-- Opening Marker --
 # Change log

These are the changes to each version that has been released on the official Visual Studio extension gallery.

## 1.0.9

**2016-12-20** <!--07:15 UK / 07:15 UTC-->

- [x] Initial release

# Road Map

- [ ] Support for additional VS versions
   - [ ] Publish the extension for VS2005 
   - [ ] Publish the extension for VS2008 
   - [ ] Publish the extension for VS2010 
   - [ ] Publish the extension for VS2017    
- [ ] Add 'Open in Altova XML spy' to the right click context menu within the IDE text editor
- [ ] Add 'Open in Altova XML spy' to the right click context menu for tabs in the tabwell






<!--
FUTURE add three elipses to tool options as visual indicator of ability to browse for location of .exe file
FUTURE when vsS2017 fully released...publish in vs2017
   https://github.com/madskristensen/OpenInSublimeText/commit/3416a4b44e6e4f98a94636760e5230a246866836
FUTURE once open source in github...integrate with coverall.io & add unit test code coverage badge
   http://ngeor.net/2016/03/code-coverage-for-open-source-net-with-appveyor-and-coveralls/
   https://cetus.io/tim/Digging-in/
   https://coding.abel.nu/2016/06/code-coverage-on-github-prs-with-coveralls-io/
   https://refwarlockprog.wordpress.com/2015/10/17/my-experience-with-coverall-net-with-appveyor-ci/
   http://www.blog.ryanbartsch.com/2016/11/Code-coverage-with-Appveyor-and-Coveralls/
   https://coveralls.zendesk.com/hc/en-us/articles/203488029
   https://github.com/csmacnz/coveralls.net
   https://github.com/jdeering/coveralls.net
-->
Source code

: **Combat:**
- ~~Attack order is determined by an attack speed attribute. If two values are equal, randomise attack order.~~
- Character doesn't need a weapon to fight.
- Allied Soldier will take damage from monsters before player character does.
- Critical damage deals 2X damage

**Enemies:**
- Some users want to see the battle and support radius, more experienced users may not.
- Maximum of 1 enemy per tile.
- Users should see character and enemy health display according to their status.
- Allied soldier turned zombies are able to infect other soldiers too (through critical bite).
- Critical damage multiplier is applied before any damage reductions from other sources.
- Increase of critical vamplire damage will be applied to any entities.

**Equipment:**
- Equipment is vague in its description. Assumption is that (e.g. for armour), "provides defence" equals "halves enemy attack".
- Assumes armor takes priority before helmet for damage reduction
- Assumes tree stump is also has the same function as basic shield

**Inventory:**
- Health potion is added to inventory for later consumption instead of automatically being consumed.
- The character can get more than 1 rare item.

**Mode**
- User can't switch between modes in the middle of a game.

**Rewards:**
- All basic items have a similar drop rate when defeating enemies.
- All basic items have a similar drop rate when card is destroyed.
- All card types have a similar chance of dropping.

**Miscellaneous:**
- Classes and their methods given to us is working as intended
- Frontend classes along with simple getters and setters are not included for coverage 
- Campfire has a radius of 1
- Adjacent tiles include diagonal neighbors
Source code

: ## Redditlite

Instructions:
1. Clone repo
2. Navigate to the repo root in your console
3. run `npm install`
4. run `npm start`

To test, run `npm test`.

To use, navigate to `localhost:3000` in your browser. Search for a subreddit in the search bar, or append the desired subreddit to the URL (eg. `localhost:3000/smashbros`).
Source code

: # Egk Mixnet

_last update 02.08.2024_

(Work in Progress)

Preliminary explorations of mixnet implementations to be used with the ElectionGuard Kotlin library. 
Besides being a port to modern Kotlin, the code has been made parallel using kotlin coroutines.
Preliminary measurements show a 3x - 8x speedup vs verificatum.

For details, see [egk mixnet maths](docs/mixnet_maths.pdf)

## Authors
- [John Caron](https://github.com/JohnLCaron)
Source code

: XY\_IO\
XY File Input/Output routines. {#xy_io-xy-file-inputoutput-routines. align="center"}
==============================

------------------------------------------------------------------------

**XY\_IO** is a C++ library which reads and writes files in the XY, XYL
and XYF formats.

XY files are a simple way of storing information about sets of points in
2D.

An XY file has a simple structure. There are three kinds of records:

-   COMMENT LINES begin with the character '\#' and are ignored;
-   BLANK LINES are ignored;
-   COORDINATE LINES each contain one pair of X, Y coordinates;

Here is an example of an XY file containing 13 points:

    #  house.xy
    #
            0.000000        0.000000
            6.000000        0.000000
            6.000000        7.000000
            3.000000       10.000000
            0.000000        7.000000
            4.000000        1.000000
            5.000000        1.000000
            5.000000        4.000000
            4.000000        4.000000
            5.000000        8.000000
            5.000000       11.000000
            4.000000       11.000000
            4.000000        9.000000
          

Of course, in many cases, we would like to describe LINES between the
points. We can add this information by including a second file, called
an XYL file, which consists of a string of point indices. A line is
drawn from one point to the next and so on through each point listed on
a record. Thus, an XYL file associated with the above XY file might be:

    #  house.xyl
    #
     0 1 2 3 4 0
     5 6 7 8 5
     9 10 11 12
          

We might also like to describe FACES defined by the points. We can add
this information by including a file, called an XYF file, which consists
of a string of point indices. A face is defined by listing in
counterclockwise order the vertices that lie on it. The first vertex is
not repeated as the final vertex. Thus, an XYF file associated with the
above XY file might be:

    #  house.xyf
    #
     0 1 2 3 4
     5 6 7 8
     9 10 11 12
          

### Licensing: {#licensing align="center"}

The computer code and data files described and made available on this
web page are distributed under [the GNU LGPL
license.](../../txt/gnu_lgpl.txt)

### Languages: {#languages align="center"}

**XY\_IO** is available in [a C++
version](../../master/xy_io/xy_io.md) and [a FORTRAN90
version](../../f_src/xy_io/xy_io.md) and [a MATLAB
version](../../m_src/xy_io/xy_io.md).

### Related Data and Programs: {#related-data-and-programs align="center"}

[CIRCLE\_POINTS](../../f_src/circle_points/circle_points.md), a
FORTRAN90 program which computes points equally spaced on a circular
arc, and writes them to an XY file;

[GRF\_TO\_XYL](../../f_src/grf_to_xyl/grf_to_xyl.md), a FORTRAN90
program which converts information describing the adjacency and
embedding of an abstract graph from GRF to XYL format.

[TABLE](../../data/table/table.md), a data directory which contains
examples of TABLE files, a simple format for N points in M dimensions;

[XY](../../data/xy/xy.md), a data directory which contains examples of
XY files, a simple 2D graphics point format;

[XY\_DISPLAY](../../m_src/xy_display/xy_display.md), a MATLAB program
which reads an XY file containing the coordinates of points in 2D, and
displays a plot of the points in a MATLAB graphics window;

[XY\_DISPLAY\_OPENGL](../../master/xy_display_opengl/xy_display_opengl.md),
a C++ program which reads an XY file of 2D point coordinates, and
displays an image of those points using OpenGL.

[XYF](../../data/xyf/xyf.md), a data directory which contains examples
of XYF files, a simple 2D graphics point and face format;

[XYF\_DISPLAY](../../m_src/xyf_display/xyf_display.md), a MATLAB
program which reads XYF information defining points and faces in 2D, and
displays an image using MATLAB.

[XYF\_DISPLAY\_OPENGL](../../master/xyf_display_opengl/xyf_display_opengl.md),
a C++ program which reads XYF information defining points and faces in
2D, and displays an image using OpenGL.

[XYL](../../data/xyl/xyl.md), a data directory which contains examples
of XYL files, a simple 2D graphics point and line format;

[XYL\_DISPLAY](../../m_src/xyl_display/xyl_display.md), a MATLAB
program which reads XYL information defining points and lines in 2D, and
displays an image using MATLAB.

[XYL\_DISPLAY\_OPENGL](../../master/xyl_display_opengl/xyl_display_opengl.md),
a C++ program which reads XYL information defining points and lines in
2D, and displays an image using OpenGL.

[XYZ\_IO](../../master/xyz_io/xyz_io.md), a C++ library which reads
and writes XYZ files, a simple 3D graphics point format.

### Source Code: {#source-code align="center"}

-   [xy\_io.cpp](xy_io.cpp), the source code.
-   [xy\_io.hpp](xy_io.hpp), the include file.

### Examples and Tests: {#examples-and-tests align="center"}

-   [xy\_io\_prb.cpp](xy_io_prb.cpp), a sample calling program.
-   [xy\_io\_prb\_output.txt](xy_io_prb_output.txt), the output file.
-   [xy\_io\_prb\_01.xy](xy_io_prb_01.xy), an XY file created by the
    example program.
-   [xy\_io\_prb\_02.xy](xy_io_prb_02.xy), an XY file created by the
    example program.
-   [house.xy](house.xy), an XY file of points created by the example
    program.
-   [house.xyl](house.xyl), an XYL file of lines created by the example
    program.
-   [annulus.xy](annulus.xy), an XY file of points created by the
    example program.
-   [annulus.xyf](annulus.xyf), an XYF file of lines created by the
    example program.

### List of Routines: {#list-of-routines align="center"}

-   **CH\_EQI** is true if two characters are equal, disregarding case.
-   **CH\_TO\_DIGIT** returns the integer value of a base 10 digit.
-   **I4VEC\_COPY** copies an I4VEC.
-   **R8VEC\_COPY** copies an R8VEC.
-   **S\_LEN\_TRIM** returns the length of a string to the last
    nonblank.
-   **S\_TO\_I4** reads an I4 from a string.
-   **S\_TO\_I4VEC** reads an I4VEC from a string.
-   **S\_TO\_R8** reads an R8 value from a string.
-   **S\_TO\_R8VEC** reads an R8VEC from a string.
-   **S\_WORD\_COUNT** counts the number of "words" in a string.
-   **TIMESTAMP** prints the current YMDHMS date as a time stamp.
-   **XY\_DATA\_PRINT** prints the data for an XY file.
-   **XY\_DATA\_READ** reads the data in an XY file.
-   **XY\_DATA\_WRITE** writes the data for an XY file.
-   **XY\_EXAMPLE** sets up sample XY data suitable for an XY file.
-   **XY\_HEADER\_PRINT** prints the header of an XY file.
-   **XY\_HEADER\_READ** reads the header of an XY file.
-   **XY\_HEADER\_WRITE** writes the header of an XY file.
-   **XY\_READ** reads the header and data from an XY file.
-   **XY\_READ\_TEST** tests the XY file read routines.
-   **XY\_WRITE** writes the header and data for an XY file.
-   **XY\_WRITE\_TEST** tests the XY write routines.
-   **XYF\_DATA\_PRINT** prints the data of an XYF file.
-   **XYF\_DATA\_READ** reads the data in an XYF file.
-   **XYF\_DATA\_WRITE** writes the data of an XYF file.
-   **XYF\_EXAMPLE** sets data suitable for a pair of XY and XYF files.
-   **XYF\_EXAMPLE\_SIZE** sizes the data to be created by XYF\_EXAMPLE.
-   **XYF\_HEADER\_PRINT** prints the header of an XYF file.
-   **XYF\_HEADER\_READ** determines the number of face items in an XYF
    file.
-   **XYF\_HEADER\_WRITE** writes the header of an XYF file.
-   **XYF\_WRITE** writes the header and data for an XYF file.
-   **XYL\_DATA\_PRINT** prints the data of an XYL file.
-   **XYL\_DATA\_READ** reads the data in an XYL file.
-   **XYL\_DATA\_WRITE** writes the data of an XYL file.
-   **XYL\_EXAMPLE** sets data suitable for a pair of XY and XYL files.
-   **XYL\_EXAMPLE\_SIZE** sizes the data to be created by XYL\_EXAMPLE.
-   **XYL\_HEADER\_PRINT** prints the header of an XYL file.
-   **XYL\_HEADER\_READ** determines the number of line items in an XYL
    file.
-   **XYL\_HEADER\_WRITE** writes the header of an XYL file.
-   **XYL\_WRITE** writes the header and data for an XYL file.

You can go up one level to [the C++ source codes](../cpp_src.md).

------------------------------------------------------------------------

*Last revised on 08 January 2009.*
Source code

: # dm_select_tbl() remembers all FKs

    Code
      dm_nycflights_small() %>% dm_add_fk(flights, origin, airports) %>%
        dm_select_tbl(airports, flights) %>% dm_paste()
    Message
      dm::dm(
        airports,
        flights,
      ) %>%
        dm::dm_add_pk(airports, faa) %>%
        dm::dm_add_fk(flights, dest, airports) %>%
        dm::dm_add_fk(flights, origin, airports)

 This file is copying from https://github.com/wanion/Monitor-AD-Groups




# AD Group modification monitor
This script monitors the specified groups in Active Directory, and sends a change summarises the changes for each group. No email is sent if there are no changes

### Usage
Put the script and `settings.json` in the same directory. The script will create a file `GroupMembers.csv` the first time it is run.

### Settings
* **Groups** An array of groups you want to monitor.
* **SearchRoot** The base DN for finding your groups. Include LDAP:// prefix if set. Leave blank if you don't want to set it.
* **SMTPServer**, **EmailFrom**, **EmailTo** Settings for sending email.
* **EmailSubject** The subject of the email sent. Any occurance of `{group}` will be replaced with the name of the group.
-- Closing Marker --
▶ _Activity_
Among the records above, only the lines between the line holding "items in an XYF" and the line holding "for an XYF file.", inclusive, are to be output, exactly as written.

▶ _Result below_
-   **XYF\_HEADER\_READ** determines the number of face items in an XYF
    file.
-   **XYF\_HEADER\_WRITE** writes the header of an XYF file.
-   **XYF\_WRITE** writes the header and data for an XYF file.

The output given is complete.